Alexandre Barros (born October 18, 1970) is a Brazilian former professional motorcycle road racer who is a 7-time 500cc/MotoGP race winner and also a race winner in Superbike World Championship. After a long Grand Prix career, in 2006 he moved to the Superbike World Championship. He returned to MotoGP for 2007, but retired by the end of the season.

Career

Early career
Barros started racing motorcycles at the age of 8, when he won on his debut in the Brazilian minibike championship. In the next two years, he was twice Brazilian moped champion. In 1981, he was the Brazilian 50cc Champion, and in 1985 he won the title of Brazilian's 250cc category. The year of 1986 saw his international début in the 80cc category—he lied about his age so he could race at the Spanish Grand Prix at the age of 15. He finished the championship in sixteenth place, scoring 6 points. In 1987, he also raced the 80cc championship, finishing seventeenth, scoring 8 points.

250cc World Championship
In 1988, Barros made his first race on the World Championship 250cc category, scoring no points. That same year, he was 3rd in the Latin American circuit of that same class. The next year, he finished 18th in the World Championship, scoring 30 points.

500cc & MotoGP World Championship

In 1990, Alex Barros was the youngest rider in history to join the top motorcycling category, the 500cc, at the age of 20. In his first year, he was 12th overall, with 57 points. Notable results included 8th in the United States and Germany, and 5th in the Belgium Grand Prix. Two years later, his first podium: a third place in the Netherlands.

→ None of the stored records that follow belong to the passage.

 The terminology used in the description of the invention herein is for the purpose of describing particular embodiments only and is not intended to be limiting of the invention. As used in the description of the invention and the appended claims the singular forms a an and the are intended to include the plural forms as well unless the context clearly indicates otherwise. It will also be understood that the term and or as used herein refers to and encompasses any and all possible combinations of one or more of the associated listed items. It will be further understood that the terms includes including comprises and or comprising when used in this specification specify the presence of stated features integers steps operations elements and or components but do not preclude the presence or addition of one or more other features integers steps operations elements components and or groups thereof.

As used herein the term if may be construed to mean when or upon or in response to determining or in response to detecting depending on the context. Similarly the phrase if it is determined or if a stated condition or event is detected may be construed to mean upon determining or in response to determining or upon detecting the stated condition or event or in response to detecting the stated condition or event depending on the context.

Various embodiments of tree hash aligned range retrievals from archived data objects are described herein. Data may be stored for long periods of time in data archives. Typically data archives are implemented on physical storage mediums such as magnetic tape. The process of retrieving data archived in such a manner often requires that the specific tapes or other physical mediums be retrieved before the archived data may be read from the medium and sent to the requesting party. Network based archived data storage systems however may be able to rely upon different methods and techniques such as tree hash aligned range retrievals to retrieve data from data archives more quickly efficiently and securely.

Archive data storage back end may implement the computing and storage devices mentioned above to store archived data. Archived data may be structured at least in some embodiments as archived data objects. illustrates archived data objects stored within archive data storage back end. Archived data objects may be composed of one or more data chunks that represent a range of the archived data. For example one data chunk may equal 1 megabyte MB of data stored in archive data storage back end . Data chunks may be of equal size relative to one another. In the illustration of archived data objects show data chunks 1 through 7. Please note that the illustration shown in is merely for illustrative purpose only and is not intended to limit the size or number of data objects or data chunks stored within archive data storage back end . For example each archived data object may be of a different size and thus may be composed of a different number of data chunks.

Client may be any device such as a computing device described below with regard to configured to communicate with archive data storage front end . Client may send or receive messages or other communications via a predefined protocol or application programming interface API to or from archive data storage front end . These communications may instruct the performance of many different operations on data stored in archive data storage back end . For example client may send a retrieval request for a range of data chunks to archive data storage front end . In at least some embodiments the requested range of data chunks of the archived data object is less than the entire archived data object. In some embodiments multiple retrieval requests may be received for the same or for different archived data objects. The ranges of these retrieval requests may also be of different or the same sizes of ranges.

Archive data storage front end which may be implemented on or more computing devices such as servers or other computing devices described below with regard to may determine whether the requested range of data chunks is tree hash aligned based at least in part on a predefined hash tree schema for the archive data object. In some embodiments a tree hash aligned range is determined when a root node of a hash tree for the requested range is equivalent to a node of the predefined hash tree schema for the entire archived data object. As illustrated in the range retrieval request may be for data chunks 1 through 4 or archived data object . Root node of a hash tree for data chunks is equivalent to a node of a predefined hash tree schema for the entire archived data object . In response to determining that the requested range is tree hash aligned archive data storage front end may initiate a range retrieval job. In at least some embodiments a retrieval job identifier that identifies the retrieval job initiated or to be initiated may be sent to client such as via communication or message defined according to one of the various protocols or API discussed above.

The year of 1993 saw his breakthrough as he joined the Suzuki team. After qualifying third in the US Grand Prix, Barros had his first victory in Spain, finishing that year's world championship in sixth place. His teammate Kevin Schwantz was that year's champion.  The following year, Barros scored in all but one of the races. 1996 saw his best performance yet, finishing the championship at fourth, a feat he repeated in 2000, 2001 and 2002. His win at Mugello in 2001, was the latest by a rider other than Valentino Rossi until 2009. In 2002,  the first of MotoGP (with engine displacement capacity increased to up to 990cc) he scored 204 points and won races in Pacific and Valencia, eleven points behind  second place. 2003 was a difficult one for Barros due to injuries, but in 2004, he once again finished the championship in fourth, in a season dominated by Valentino Rossi, Sete Gibernau and Max Biaggi. In 2005, Barros returned to the top of the podium in Portugal, however he did not mount a lasting championship challenge, and was not offered a ride for 2006. He returned to MotoGP in 2007, riding a Ducati GP7 for Pramac d'Antin.  In pre-season testing he matched the factory Ducatis, and at midseason he was ahead of the factory rider Loris Capirossi. He came third at Mugello (ahead of Stoner) and fourth at Istanbul Park.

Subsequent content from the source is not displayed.